A basketball coach giving instructions to players during a huddle, used to illustrate how metrics inform strategic decisions.

In 2007, John Hollinger’s Player Efficiency Rating sat at the top of nearly every NBA conversation that pretended to be analytical. PER got cited on broadcasts, anchored MVP arguments, and showed up in trade-deadline columns as if the decimal had finished the argument. By 2015, the same metric had been quietly demoted to a starting point at best and an embarrassment at worst. Nothing about PER itself had changed. What changed was that the field around it learned to ask harder questions, and PER stopped answering most of them.

That arc, from canonical to optional in under a decade, is the cleanest example of the gap between popular and useful in sports analytics. Popularity is what gets the metric on the screen. Usefulness is what keeps it in the argument once the next better tool arrives. Most public metrics that exist today will fail that second test.

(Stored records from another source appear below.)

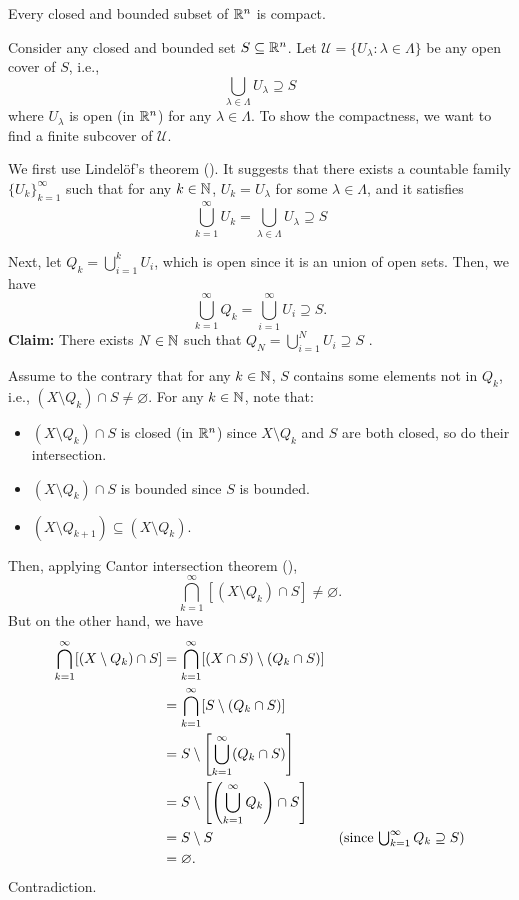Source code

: \begin{enumerate}
\begin{theorem}
\label{thm:heine-borel}
Every closed and bounded subset of \(\mathbb{R}^n\) is compact.
\end{theorem}
\begin{pf}
Consider any closed and bounded set \(S\subseteq \mathbb{R}^n\). Let
\(\mathcal{U}=\{U_{\lambda}:\lambda\in\Lambda\}\) be any open cover of \(S\),
i.e.,
\[
\bigcup_{\lambda\in\Lambda}U_{\lambda}\supseteq S
\]
where \(U_{\lambda}\) is open (in \(\mathbb{R}^n\)) for any \(\lambda\in\Lambda\). To
show the compactness, we want to find a finite subcover of \(\mathcal{U}\).

We first use Lindel\"o{f}'s theorem (). It suggests that
there exists a countable family \(\{U_k\}_{k=1}^{\infty}\) such that for any
\(k\in\mathbb{N}\), \(U_k=U_{\lambda}\) for some \(\lambda\in\Lambda\), and it satisfies
\[
\bigcup_{k=1}^{\infty}U_k=\bigcup_{\lambda\in\Lambda}U_{\lambda}\supseteq S
\]

Next, let \(\displaystyle Q_k=\bigcup_{i=1}^{k}U_i\), which is open since it is
an union of open sets. Then, we have
\[
\bigcup_{k=1}^{\infty}Q_k=\bigcup_{i=1}^{\infty}U_i\supseteq S.
\]
\textbf{Claim:} There exists \(N\in\mathbb{N}\) such that \(\displaystyle
Q_{N}=\bigcup_{i=1}^{N}U_i\supseteq S\) .

\begin{pf}
Assume to the contrary that for any \(k\in\mathbb{N}\), \(S\) contains some elements
not in \(Q_k\), i.e., \((X\setminus Q_{k})\cap S\ne\varnothing\). For any
\(k\in\mathbb{N}\), note that:
\begin{itemize}
\item \((X\setminus Q_k)\cap S\) is closed (in \(\mathbb{R}^n\)) since \(X\setminus
Q_k\) and \(S\) are both closed, so do their intersection.
\item \((X\setminus Q_k)\cap S\) is bounded since \(S\) is bounded.
\item \((X\setminus Q_{k+1})\subseteq (X\setminus Q_k)\).
\end{itemize}
Then, applying Cantor intersection theorem (),
\[
\bigcap_{k=1}^{\infty}[(X\setminus Q_k)\cap S]\ne\varnothing.
\]
But on the other hand, we have
\begin{align*}
\bigcap_{k=1}^{\infty}[(X\setminus Q_k)\cap S]
&=\bigcap_{k=1}^{\infty}[(X\cap S)\setminus (Q_k\cap S)]\\
&=\bigcap_{k=1}^{\infty}[S\setminus (Q_k\cap S)]\\
&=S\setminus \qty[\bigcup_{k=1}^{\infty}(Q_k\cap S)]\\
&=S\setminus \qty[\qty(\bigcup_{k=1}^{\infty}Q_k)\cap S]\\
&=S\setminus S&\text{(since \(\textstyle\bigcup_{k=1}^{\infty}Q_k\supseteq S\))}\\
&=\varnothing.
\end{align*}
Contradiction.
\end{pf}


\end{pf}
\end{enumerate}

A few — EPA in football, true shooting in basketball, expected goals in soccer — have earned the right to stay in the conversation. The difference is not aesthetic. It is structural.

This piece is the editorial frame that sits underneath every metric-focused article on this site. It is the question we ask before we recommend a stat to a reader: not whether the number is impressive, but whether it survives the work it is being asked to do.

The popularity problem

Popularity in sports metrics moves on a different clock than usefulness. A new stat gets attention because it produces a single number that ranks players or teams cleanly. The ranking gets cited. The citation makes the ranking feel definitive. By the time the analytical community has worked out what the metric is actually measuring, the metric is already in a hundred articles, two podcast intros, and a graphic on Sunday Night Football. The reverse-engineering takes years.

This pattern is not new. Bill James spent the 1980s arguing against batting average as a primary hitting metric. He was right by about 1985. The popular version of the conversation needed another twenty years to catch up. The same lag exists today between, for example, the public obsession with on-court plus-minus and the careful version that adjusts for teammate quality and lineup context.

None of this is the fault of the metrics themselves. It is the fault of the speed at which sports media has to publish. A stat that produces a clean number is broadcast-ready. A stat that requires three paragraphs of caveats is not. The popular metric wins the screen. The useful metric wins the argument that happens after the show ends.

Three tests a useful sports metric has to survive

The metrics that age well share a structure. They do three things the popular ones often cannot. The framework below is the one we use internally before recommending any number to a reader.

Test one: stability. A useful metric stabilizes inside a meaningful sample. True shooting percentage starts looking like signal after a few hundred field-goal attempts. Expected goals stabilizes for a team across roughly twenty matches. Pressure rate in the NFL stabilizes for a pass-rusher across a season. A metric that swings wildly inside small samples is, by definition, not yet measuring anything you can argue from. Basketball Reference publishes stabilization curves for most of its core stats, and the careful reader checks them before quoting a number from twelve games.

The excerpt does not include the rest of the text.